▶ **Exercise objective**
In your answer, repeat each line of the data exactly.

▶ **Available data**
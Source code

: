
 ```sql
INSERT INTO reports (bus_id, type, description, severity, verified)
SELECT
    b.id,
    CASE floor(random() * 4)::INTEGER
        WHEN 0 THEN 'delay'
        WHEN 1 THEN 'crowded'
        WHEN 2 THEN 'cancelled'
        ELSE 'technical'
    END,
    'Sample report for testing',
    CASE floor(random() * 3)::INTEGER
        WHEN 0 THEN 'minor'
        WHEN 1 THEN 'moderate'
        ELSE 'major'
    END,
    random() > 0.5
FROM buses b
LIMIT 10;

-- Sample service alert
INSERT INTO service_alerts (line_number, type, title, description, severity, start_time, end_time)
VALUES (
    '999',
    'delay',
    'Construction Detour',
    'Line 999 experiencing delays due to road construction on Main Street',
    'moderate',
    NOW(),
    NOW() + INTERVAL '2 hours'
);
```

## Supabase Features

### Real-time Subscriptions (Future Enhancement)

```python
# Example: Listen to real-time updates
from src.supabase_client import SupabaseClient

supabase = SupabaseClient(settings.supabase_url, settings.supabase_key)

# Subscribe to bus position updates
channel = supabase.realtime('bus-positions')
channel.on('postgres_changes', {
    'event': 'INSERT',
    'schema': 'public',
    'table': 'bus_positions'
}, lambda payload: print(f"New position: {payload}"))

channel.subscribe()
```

▶ **Answer box**
Source code

:
 ```sql
INSERT INTO reports (bus_id, type, description, severity, verified)
SELECT
    b.id,
    CASE floor(random() * 4)::INTEGER
        WHEN 0 THEN 'delay'
        WHEN 1 THEN 'crowded'
        WHEN 2 THEN 'cancelled'
        ELSE 'technical'
    END,
    'Sample report for testing',
    CASE floor(random() * 3)::INTEGER
        WHEN 0 THEN 'minor'
        WHEN 1 THEN 'moderate'
        ELSE 'major'
    END,
    random() > 0.5
FROM buses b
LIMIT 10;

-- Sample service alert
INSERT INTO service_alerts (line_number, type, title, description, severity, start_time, end_time)
VALUES (
    '999',
    'delay',
    'Construction Detour',
    'Line 999 experiencing delays due to road construction on Main Street',
    'moderate',
    NOW(),
    NOW() + INTERVAL '2 hours'
);
```

## Supabase Features

### Real-time Subscriptions (Future Enhancement)

```python
# Example: Listen to real-time updates
from src.supabase_client import SupabaseClient

supabase = SupabaseClient(settings.supabase_url, settings.supabase_key)

# Subscribe to bus position updates
channel = supabase.realtime('bus-positions')
channel.on('postgres_changes', {
    'event': 'INSERT',
    'schema': 'public',
    'table': 'bus_positions'
}, lambda payload: print(f"New position: {payload}"))

channel.subscribe()
```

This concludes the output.